Data provided section start

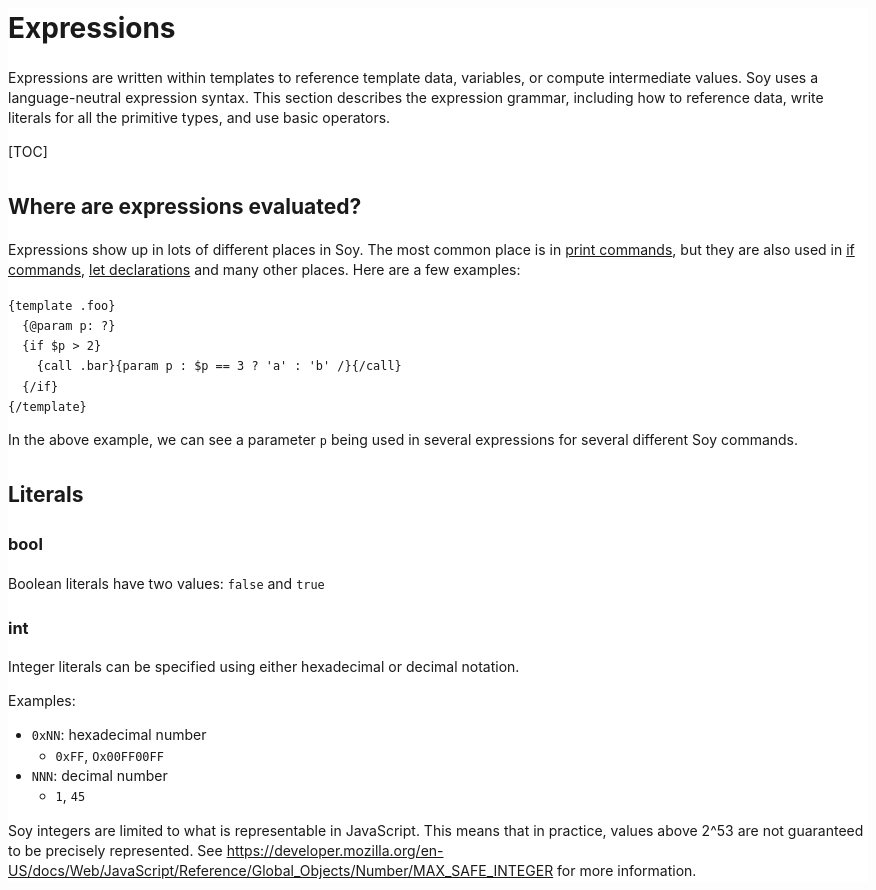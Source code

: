 # Expressions


Expressions are written within templates to reference template data, variables,
or compute intermediate values. Soy uses a language-neutral expression syntax.
This section describes the expression grammar, including how to reference data,
write literals for all the primitive types, and use basic operators.

[TOC]

## Where are expressions evaluated?

Expressions show up in lots of different places in Soy. The most common place is
in [print commands](print.md), but they are also used in
[if commands](control-flow.md#if), [let declarations](let.md) and many other
places. Here are a few examples:

```soy
{template .foo}
  {@param p: ?}
  {if $p > 2}
    {call .bar}{param p : $p == 3 ? 'a' : 'b' /}{/call}
  {/if}
{/template}
```

In the above example, we can see a parameter `p` being used in several
expressions for several different Soy commands.

## Literals

### bool

Boolean literals have two values: `false` and `true`

### int

Integer literals can be specified using either hexadecimal or decimal notation.

Examples:

*   `0xNN`: hexadecimal number
    *   `0xFF`, `Ox00FF00FF`
*   `NNN`: decimal number
    *   `1`, `45`

Soy integers are limited to what is representable in JavaScript. This means that
in practice, values above 2^53 are not guaranteed to be precisely represented.
See
https://developer.mozilla.org/en-US/docs/Web/JavaScript/Reference/Global_Objects/Number/MAX_SAFE_INTEGER
for more information.
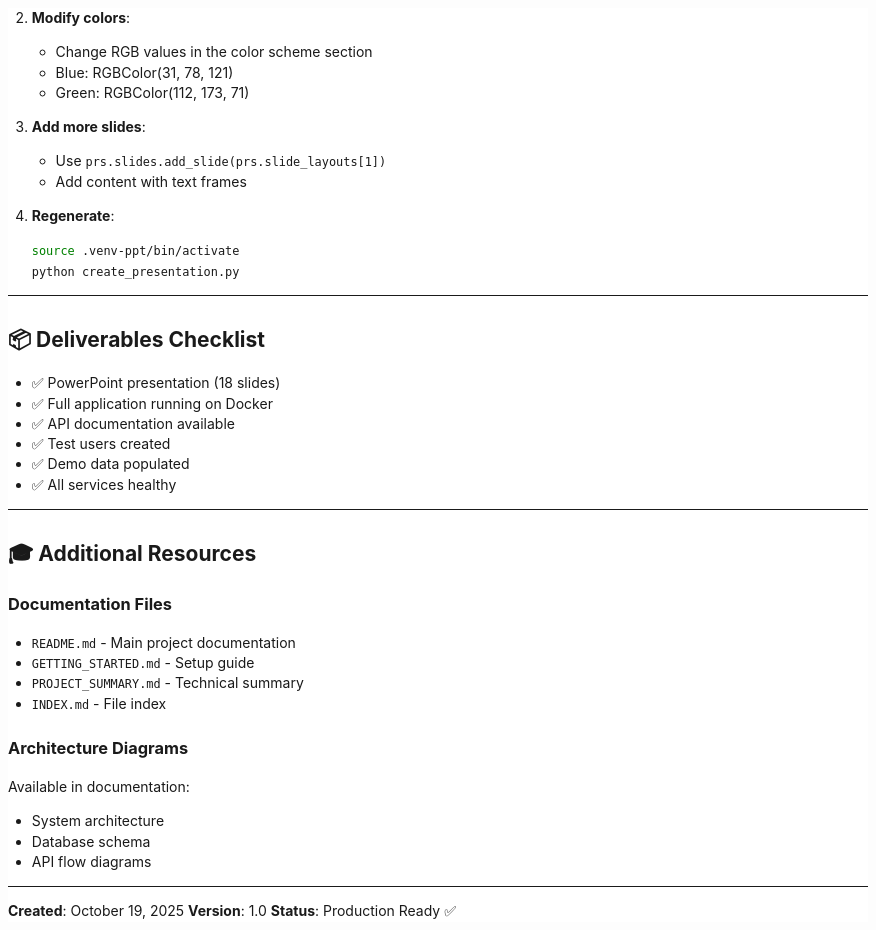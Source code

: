 2. **Modify colors**:
   - Change RGB values in the color scheme section
   - Blue: RGBColor(31, 78, 121)
   - Green: RGBColor(112, 173, 71)

3. **Add more slides**:
   - Use `prs.slides.add_slide(prs.slide_layouts[1])`
   - Add content with text frames

4. **Regenerate**:
   ```bash
   source .venv-ppt/bin/activate
   python create_presentation.py
   ```

---

## 📦 Deliverables Checklist

- ✅ PowerPoint presentation (18 slides)
- ✅ Full application running on Docker
- ✅ API documentation available
- ✅ Test users created
- ✅ Demo data populated
- ✅ All services healthy

---

## 🎓 Additional Resources

### Documentation Files
- `README.md` - Main project documentation
- `GETTING_STARTED.md` - Setup guide
- `PROJECT_SUMMARY.md` - Technical summary
- `INDEX.md` - File index

### Architecture Diagrams
Available in documentation:
- System architecture
- Database schema
- API flow diagrams

---

**Created**: October 19, 2025
**Version**: 1.0
**Status**: Production Ready ✅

Data provided section end

■ Exercise brief ■
Each line with the word "more" in the records above belongs in the result; copy all of them.

■ Answer box ■
for more information.
3. **Add more slides**:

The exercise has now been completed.